Irfan Atasoy, Pervin Par, Muzaffer Tema…

INFOS

Longs métrages turcs
Genre : action/thriller
Année de production : 1967

Les deux longs métrages dont il est question ici étant d’origine turcs, les habitués de ces colonnes savent donc bien que les deux personnages principaux ne sont pas les véritables Killing et Superman, les cinéastes et producteurs de la grande époque du cinéma d’exploitation de l’ancien Empire Ottoman ne s’étant jamais souciés d’une petite chose appelée le copyright (et c’est la même chose pour les “bandes originales”, puisque les thèmes musicaux des James Bond sont ici copieusement employés). Mais comme ce diptyque est le plus souvent connu sous ce titre officieux, je l’ai employé en accroche de ce sujet (et c’est moins compliqué à écrire que les titres originaux).

J’avais déjà parlé de Killing à l’occasion d’un billet sur Killing vs Mandrake. À l’origine, Killing est un criminel sadique évoluant dans des romans-photos italiens (qui ont connu une publication en France sous l’appellation Satanik).
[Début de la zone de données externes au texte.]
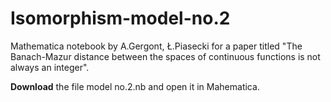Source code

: # Isomorphism-model-no.2
Mathematica notebook by A.Gergont, Ł.Piasecki for a paper titled "The Banach-Mazur distance between the spaces of continuous functions is not always an integer".

**Download** the file model no.2.nb and open it in Mahematica.
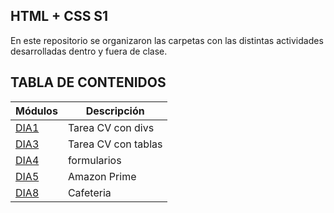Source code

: ## HTML + CSS S1
En este repositorio se organizaron las carpetas con las distintas actividades desarrolladas dentro y fuera de clase.

## TABLA DE CONTENIDOS 
| Módulos | Descripción  |
| -- | -- |
| [DIA1](../Dia1/) | Tarea CV con divs                          |
| [DIA3](/Dia3/) | Tarea CV con tablas |
| [DIA4](/Dia4/) | formularios |
| [DIA5](/Dia5/) | Amazon Prime|
| [DIA8](/Dia8/) | Cafeteria|
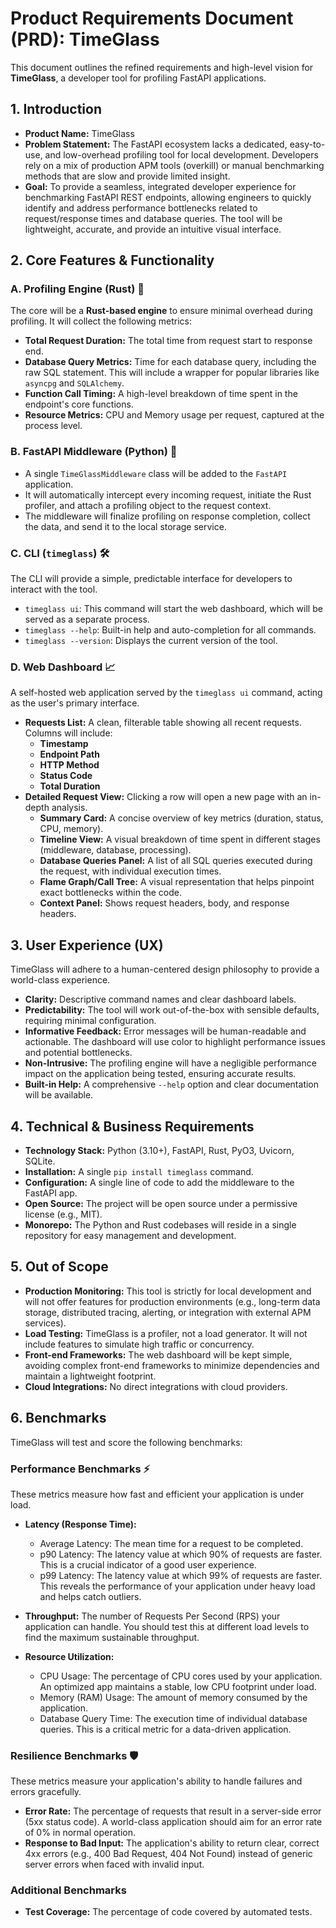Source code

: # Product Requirements Document (PRD): TimeGlass

This document outlines the refined requirements and high-level vision for **TimeGlass**, a developer tool for profiling FastAPI applications.

## 1. Introduction

* **Product Name:** TimeGlass
* **Problem Statement:** The FastAPI ecosystem lacks a dedicated, easy-to-use, and low-overhead profiling tool for local development. Developers rely on a mix of production APM tools (overkill) or manual benchmarking methods that are slow and provide limited insight.
* **Goal:** To provide a seamless, integrated developer experience for benchmarking FastAPI REST endpoints, allowing engineers to quickly identify and address performance bottlenecks related to request/response times and database queries. The tool will be lightweight, accurate, and provide an intuitive visual interface.

## 2. Core Features & Functionality

### A. Profiling Engine (Rust) 🦀

The core will be a **Rust-based engine** to ensure minimal overhead during profiling. It will collect the following metrics:

* **Total Request Duration:** The total time from request start to response end.
* **Database Query Metrics:** Time for each database query, including the raw SQL statement. This will include a wrapper for popular libraries like `asyncpg` and `SQLAlchemy`.
* **Function Call Timing:** A high-level breakdown of time spent in the endpoint's core functions.
* **Resource Metrics:** CPU and Memory usage per request, captured at the process level.

### B. FastAPI Middleware (Python) 🐍

* A single `TimeGlassMiddleware` class will be added to the `FastAPI` application.
* It will automatically intercept every incoming request, initiate the Rust profiler, and attach a profiling object to the request context.
* The middleware will finalize profiling on response completion, collect the data, and send it to the local storage service.

### C. CLI (`timeglass`) 🛠️

The CLI will provide a simple, predictable interface for developers to interact with the tool.

* `timeglass ui`: This command will start the web dashboard, which will be served as a separate process.
* `timeglass --help`: Built-in help and auto-completion for all commands.
* `timeglass --version`: Displays the current version of the tool.

### D. Web Dashboard 📈

A self-hosted web application served by the `timeglass ui` command, acting as the user's primary interface.

* **Requests List:** A clean, filterable table showing all recent requests. Columns will include:
    * **Timestamp**
    * **Endpoint Path**
    * **HTTP Method**
    * **Status Code**
    * **Total Duration**
* **Detailed Request View:** Clicking a row will open a new page with an in-depth analysis.
    * **Summary Card:** A concise overview of key metrics (duration, status, CPU, memory).
    * **Timeline View:** A visual breakdown of time spent in different stages (middleware, database, processing).
    * **Database Queries Panel:** A list of all SQL queries executed during the request, with individual execution times.
    * **Flame Graph/Call Tree:** A visual representation that helps pinpoint exact bottlenecks within the code.
    * **Context Panel:** Shows request headers, body, and response headers.

## 3. User Experience (UX)

TimeGlass will adhere to a human-centered design philosophy to provide a world-class experience.

* **Clarity:** Descriptive command names and clear dashboard labels.
* **Predictability:** The tool will work out-of-the-box with sensible defaults, requiring minimal configuration.
* **Informative Feedback:** Error messages will be human-readable and actionable. The dashboard will use color to highlight performance issues and potential bottlenecks.
* **Non-Intrusive:** The profiling engine will have a negligible performance impact on the application being tested, ensuring accurate results.
* **Built-in Help:** A comprehensive `--help` option and clear documentation will be available.

## 4. Technical & Business Requirements

* **Technology Stack:** Python (3.10+), FastAPI, Rust, PyO3, Uvicorn, SQLite.
* **Installation:** A single `pip install timeglass` command.
* **Configuration:** A single line of code to add the middleware to the FastAPI app.
* **Open Source:** The project will be open source under a permissive license (e.g., MIT).
* **Monorepo:** The Python and Rust codebases will reside in a single repository for easy management and development.

## 5. Out of Scope

* **Production Monitoring:** This tool is strictly for local development and will not offer features for production environments (e.g., long-term data storage, distributed tracing, alerting, or integration with external APM services).
* **Load Testing:** TimeGlass is a profiler, not a load generator. It will not include features to simulate high traffic or concurrency.
* **Front-end Frameworks:** The web dashboard will be kept simple, avoiding complex front-end frameworks to minimize dependencies and maintain a lightweight footprint.
* **Cloud Integrations:** No direct integrations with cloud providers.

## 6. Benchmarks

TimeGlass will test and score the following benchmarks:

### Performance Benchmarks ⚡️

These metrics measure how fast and efficient your application is under load.

* **Latency (Response Time):**
  * Average Latency: The mean time for a request to be completed.
  * p90 Latency: The latency value at which 90% of requests are faster. This is a crucial indicator of a good user experience.
  * p99 Latency: The latency value at which 99% of requests are faster. This reveals the performance of your application under heavy load and helps catch outliers.

* **Throughput:** The number of Requests Per Second (RPS) your application can handle. You should test this at different load levels to find the maximum sustainable throughput.

* **Resource Utilization:**
  * CPU Usage: The percentage of CPU cores used by your application. An optimized app maintains a stable, low CPU footprint under load.
  * Memory (RAM) Usage: The amount of memory consumed by the application.
  * Database Query Time: The execution time of individual database queries. This is a critical metric for a data-driven application.

### Resilience Benchmarks 🛡️

These metrics measure your application's ability to handle failures and errors gracefully.

* **Error Rate:** The percentage of requests that result in a server-side error (5xx status code). A world-class application should aim for an error rate of 0% in normal operation.
* **Response to Bad Input:** The application's ability to return clear, correct 4xx errors (e.g., 400 Bad Request, 404 Not Found) instead of generic server errors when faced with invalid input.

### Additional Benchmarks

* **Test Coverage:** The percentage of code covered by automated tests.
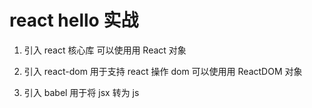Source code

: # react hello 实战
1. 引入 react 核心库 可以使用用 React 对象
<script src="https://unpkg.com/react@17/umd/react.development.js" crossorigin></script>
2. 引入 react-dom 用于支持 react 操作 dom 可以使用用 ReactDOM 对象
<script src="https://unpkg.com/react-dom@17/umd/react-dom.development.js"crossorigin></script>
3. 引入 babel 用于将 jsx 转为 js
<script src="https://unpkg.com/@babel/standalone/babel.min.js"></script>
<script type="text/babel">
    const VDOM = <h1>hello</h1>;
    ReactDOM.render(VDOM, document.getElementById("test"));
</script>
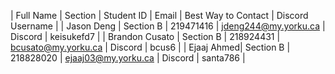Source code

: | Full Name  | Section   | Student ID | Email                | Best Way to Contact | Discord Username |
| Jason Deng | Section B | 219471416  | jdeng244@my.yorku.ca | Discord             | keisukefd7       |
| Brandon Cusato | Section B | 218924431 | bcusato@my.yorku.ca | Discord           | bcus6            |
| Ejaaj Ahmed| Section B | 218828020  | ejaaj03@my.yorku.ca  | Discord             | santa786         |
Avec son costume noir de squelette, il évoquait tout naturellement le personnage de fumetti neri Kriminal (à la combinaison de squelette jaune), qui a lui-même été inspiré par le célèbre Diabolik. Killing connut un grand succès dans des pays comme l’Argentine et la Turquie, à un tel point que ses maléfiques exploits continuèrent sur ces marchés spécifiques après l’arrêt de la publication en Italie.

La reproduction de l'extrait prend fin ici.